Local No. 153, Office & Professional Employees International Union v. Trust Co.

522 A.2d 992, 105 N.J. 442, 1987 N.J. LEXIS 288, 125 L.R.R.M. (BNA) 2112
CourtSupreme Court of New Jersey
DecidedApril 1, 1987
StatusPublished
Cited by41 cases

This text of 522 A.2d 992 (Local No. 153, Office & Professional Employees International Union v. Trust Co.) is published on Counsel Stack Legal Research, covering Supreme Court of New Jersey primary law. Counsel Stack provides free access to over 12 million legal documents including statutes, case law, regulations, and constitutions.

Bluebook
Local No. 153, Office & Professional Employees International Union v. Trust Co., 522 A.2d 992, 105 N.J. 442, 1987 N.J. LEXIS 288, 125 L.R.R.M. (BNA) 2112 (N.J. 1987).

Opinion

The opinion of the Court was delivered by

STEIN, J.

This case involves the validity of an arbitration award imposed as the result of a dispute between a bank and one of its tellers. The teller was fired for cashing a forged check. The arbitrator reinstated the employee, and ordered her to reimburse the bank for its loss. The Chancery Division upheld the arbitrator’s decision to reinstate the employee, but vacated the reimbursement portion of the award. The Appellate Division affirmed in an unreported opinion. We are of the view that the award was within the scope of the arbitrator’s authority. Accordingly, we reverse and reinstate that portion of the award that requires the employee to reimburse the bank for its $3500 loss.

*445 I

Minnie Pfeuffer was the Head Teller at the Union City branch of the Trust Company of New Jersey. At the time she was fired, she had held that position for sixteen years. She had been an employee of the bank for 38 years, and during that entire period she had never been disciplined.

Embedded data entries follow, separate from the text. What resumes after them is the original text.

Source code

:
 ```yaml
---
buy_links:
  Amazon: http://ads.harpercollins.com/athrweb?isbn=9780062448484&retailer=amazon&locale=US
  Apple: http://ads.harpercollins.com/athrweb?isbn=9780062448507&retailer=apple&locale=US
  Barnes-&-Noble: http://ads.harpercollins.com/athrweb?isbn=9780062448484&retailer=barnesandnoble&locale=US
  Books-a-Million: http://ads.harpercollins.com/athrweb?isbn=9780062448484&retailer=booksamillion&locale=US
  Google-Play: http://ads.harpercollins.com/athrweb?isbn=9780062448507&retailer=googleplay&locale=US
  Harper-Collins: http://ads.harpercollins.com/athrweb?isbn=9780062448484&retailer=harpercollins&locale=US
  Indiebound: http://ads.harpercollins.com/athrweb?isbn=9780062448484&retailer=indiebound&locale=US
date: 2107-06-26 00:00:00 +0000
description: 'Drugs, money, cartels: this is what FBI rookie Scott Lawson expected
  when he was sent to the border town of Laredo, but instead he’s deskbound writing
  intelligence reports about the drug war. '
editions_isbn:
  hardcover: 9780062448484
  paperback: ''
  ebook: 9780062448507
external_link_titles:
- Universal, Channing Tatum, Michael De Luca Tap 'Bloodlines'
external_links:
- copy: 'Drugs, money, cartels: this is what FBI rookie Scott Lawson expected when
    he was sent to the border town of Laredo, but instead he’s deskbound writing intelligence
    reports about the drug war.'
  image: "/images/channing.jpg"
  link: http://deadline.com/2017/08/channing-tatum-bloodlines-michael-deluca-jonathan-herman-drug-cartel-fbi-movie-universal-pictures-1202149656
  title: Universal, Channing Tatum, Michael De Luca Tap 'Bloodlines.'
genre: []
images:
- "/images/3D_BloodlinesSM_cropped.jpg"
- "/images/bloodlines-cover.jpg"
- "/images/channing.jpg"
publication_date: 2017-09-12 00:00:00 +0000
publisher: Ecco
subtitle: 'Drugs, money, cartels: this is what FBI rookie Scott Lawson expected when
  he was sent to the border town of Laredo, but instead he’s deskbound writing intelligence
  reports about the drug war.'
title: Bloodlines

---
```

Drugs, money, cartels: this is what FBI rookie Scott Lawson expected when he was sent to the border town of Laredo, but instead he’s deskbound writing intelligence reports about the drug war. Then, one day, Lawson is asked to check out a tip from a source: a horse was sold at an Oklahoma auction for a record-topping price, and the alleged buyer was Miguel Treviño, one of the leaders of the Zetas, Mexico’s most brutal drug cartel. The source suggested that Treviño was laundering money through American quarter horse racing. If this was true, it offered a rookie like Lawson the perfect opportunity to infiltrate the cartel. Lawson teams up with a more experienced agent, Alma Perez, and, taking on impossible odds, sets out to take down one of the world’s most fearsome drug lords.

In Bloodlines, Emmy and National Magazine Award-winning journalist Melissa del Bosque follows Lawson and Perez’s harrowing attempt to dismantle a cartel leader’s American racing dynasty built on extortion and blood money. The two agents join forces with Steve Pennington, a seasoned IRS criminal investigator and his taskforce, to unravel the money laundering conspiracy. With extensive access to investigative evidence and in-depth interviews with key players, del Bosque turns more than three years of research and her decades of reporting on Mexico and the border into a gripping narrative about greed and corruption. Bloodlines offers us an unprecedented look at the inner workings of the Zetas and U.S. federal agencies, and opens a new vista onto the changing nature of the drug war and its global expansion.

On September 29, 1984, a busy Saturday morning, a woman entered the bank and approached Pfeuffer’s window. The woman identified herself as Mary Cook. She told Pfeuffer that she had just won the lottery and was interested in opening an account with the bank. She also wanted to cash a check for $3500 that named her as payee. Under bank policy, Pfeuffer was required to obtain approval from a bank officer before she could cash a check in this amount drawn on another bank for a non-depositor. Accordingly, Pfeuffer referred thé woman to Harold Wrightington, the Branch Manager.

According to Pfeuffer’s testimony at the arbitration hearing, she sent Cook to Wrightington’s office three times to obtain his approval. Eventually, Wrightington escorted Cook to the teller area and called out “Minnie.” Pfeuffer testified that she and Wrightington had developed a shorthand method of approving checks during busy periods. Although the usual procedure was for Wrightington to write “O.K.” and his initials on the back of the check, when the bank was crowded, Wrightington would shout out Pfeuffer’s first name to signal that he had approved the check. Later on, when the flow of customers had subsided, he would initial the checks that he had approved orally.

When Cook handed the check to Pfeuffer for cashing, Pfeuffer glanced at the back of the check and observed the letters “O.K.” She apparently did not turn the check completely over, or consider why there was any notation at all on a check that Wrightington had already approved orally. Pfeuffer cashed the check. She counted out thirty-five $100 bills, as Wrightington stood a few feet away conversing with Cook.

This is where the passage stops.